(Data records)
::::

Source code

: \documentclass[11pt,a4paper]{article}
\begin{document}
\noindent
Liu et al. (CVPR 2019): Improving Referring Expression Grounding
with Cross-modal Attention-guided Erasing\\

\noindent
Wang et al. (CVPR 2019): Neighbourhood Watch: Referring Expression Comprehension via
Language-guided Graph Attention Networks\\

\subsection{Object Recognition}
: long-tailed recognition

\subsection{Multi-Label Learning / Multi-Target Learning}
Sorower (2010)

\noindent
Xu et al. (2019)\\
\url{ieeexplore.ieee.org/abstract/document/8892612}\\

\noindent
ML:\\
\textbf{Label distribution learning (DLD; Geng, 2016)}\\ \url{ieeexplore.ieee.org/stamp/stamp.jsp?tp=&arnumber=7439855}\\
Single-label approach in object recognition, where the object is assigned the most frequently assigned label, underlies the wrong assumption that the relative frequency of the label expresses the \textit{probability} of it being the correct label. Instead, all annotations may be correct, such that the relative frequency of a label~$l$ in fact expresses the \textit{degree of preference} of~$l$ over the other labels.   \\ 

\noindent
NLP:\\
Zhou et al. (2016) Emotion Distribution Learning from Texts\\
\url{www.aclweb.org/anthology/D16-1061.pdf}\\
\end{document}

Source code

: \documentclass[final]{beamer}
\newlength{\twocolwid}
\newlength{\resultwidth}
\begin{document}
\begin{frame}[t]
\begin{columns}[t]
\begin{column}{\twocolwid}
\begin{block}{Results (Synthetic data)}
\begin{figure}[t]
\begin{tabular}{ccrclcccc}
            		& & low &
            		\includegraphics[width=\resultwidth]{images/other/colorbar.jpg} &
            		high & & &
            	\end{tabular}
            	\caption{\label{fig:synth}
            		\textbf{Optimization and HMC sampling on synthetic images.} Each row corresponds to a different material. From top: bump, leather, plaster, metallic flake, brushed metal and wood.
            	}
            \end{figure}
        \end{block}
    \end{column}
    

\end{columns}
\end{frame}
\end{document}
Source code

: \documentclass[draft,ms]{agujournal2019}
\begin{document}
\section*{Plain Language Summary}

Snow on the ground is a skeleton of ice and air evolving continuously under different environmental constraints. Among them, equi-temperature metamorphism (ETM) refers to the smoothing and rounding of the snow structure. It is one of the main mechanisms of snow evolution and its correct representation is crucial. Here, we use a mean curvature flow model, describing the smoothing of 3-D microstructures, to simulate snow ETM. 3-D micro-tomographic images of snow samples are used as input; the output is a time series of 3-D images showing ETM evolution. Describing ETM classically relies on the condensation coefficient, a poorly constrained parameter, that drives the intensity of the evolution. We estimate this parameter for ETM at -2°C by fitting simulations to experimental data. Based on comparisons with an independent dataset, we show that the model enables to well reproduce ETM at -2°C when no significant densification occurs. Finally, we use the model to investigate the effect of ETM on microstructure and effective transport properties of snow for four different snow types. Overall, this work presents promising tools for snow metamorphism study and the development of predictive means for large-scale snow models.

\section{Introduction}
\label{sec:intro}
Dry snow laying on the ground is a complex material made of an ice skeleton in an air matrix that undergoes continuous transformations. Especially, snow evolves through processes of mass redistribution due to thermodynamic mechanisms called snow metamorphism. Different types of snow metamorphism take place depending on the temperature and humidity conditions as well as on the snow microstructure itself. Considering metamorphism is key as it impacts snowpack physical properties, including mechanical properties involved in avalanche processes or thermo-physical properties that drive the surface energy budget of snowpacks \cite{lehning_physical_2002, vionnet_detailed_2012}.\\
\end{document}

::::

Exercise brief :: Restate every entry exactly. Leave nothing out.

Answer box ::
Source code

: \documentclass[11pt,a4paper]{article}
\begin{document}
\noindent
Liu et al. (CVPR 2019): Improving Referring Expression Grounding
with Cross-modal Attention-guided Erasing\\

\noindent
Wang et al. (CVPR 2019): Neighbourhood Watch: Referring Expression Comprehension via
Language-guided Graph Attention Networks\\

\subsection{Object Recognition}
: long-tailed recognition

\subsection{Multi-Label Learning / Multi-Target Learning}
Sorower (2010)

\noindent
Xu et al. (2019)\\
\url{ieeexplore.ieee.org/abstract/document/8892612}\\

\noindent
ML:\\
\textbf{Label distribution learning (DLD; Geng, 2016)}\\ \url{ieeexplore.ieee.org/stamp/stamp.jsp?tp=&arnumber=7439855}\\
Single-label approach in object recognition, where the object is assigned the most frequently assigned label, underlies the wrong assumption that the relative frequency of the label expresses the \textit{probability} of it being the correct label. Instead, all annotations may be correct, such that the relative frequency of a label~$l$ in fact expresses the \textit{degree of preference} of~$l$ over the other labels.   \\ 

\noindent
NLP:\\
Zhou et al. (2016) Emotion Distribution Learning from Texts\\
\url{www.aclweb.org/anthology/D16-1061.pdf}\\
\end{document}

Source code

: \documentclass[final]{beamer}
\newlength{\twocolwid}
\newlength{\resultwidth}
\begin{document}
\begin{frame}[t]
\begin{columns}[t]
\begin{column}{\twocolwid}
\begin{block}{Results (Synthetic data)}
\begin{figure}[t]
\begin{tabular}{ccrclcccc}
            		& & low &
            		\includegraphics[width=\resultwidth]{images/other/colorbar.jpg} &
            		high & & &
            	\end{tabular}
            	\caption{\label{fig:synth}
            		\textbf{Optimization and HMC sampling on synthetic images.} Each row corresponds to a different material. From top: bump, leather, plaster, metallic flake, brushed metal and wood.
            	}
            \end{figure}
        \end{block}
    \end{column}
    

\end{columns}
\end{frame}
\end{document}
Source code

: \documentclass[draft,ms]{agujournal2019}
\begin{document}
\section*{Plain Language Summary}

Snow on the ground is a skeleton of ice and air evolving continuously under different environmental constraints. Among them, equi-temperature metamorphism (ETM) refers to the smoothing and rounding of the snow structure. It is one of the main mechanisms of snow evolution and its correct representation is crucial. Here, we use a mean curvature flow model, describing the smoothing of 3-D microstructures, to simulate snow ETM. 3-D micro-tomographic images of snow samples are used as input; the output is a time series of 3-D images showing ETM evolution. Describing ETM classically relies on the condensation coefficient, a poorly constrained parameter, that drives the intensity of the evolution. We estimate this parameter for ETM at -2°C by fitting simulations to experimental data. Based on comparisons with an independent dataset, we show that the model enables to well reproduce ETM at -2°C when no significant densification occurs. Finally, we use the model to investigate the effect of ETM on microstructure and effective transport properties of snow for four different snow types. Overall, this work presents promising tools for snow metamorphism study and the development of predictive means for large-scale snow models.

\section{Introduction}
\label{sec:intro}
Dry snow laying on the ground is a complex material made of an ice skeleton in an air matrix that undergoes continuous transformations. Especially, snow evolves through processes of mass redistribution due to thermodynamic mechanisms called snow metamorphism. Different types of snow metamorphism take place depending on the temperature and humidity conditions as well as on the snow microstructure itself. Considering metamorphism is key as it impacts snowpack physical properties, including mechanical properties involved in avalanche processes or thermo-physical properties that drive the surface energy budget of snowpacks \cite{lehning_physical_2002, vionnet_detailed_2012}.\\
\end{document}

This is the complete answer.